- What you will do -
The data should be printed again, exactly.

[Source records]

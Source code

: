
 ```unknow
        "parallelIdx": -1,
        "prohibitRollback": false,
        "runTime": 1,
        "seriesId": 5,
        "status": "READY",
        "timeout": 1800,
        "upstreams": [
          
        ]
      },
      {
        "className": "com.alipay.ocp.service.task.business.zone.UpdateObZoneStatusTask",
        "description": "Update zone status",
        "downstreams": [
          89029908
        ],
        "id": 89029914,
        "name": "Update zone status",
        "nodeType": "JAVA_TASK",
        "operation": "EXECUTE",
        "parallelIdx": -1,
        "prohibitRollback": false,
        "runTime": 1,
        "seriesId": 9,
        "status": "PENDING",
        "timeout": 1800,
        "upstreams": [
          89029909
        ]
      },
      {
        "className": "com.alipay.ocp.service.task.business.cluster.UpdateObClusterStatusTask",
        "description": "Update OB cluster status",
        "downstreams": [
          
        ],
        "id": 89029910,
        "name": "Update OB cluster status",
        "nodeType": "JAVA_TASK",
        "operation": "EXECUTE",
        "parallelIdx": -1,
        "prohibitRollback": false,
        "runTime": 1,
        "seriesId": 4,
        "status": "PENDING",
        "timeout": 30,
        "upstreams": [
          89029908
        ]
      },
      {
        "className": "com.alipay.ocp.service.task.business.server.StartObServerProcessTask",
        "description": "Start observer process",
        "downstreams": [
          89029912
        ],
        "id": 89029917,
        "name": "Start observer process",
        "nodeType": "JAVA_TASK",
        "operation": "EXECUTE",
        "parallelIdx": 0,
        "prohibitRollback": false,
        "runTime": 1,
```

- Answer space -
Source code

:
 ```unknow
        "parallelIdx": -1,
        "prohibitRollback": false,
        "runTime": 1,
        "seriesId": 5,
        "status": "READY",
        "timeout": 1800,
        "upstreams": [
          
        ]
      },
      {
        "className": "com.alipay.ocp.service.task.business.zone.UpdateObZoneStatusTask",
        "description": "Update zone status",
        "downstreams": [
          89029908
        ],
        "id": 89029914,
        "name": "Update zone status",
        "nodeType": "JAVA_TASK",
        "operation": "EXECUTE",
        "parallelIdx": -1,
        "prohibitRollback": false,
        "runTime": 1,
        "seriesId": 9,
        "status": "PENDING",
        "timeout": 1800,
        "upstreams": [
          89029909
        ]
      },
      {
        "className": "com.alipay.ocp.service.task.business.cluster.UpdateObClusterStatusTask",
        "description": "Update OB cluster status",
        "downstreams": [
          
        ],
        "id": 89029910,
        "name": "Update OB cluster status",
        "nodeType": "JAVA_TASK",
        "operation": "EXECUTE",
        "parallelIdx": -1,
        "prohibitRollback": false,
        "runTime": 1,
        "seriesId": 4,
        "status": "PENDING",
        "timeout": 30,
        "upstreams": [
          89029908
        ]
      },
      {
        "className": "com.alipay.ocp.service.task.business.server.StartObServerProcessTask",
        "description": "Start observer process",
        "downstreams": [
          89029912
        ],
        "id": 89029917,
        "name": "Start observer process",
        "nodeType": "JAVA_TASK",
        "operation": "EXECUTE",
        "parallelIdx": 0,
        "prohibitRollback": false,
        "runTime": 1,
```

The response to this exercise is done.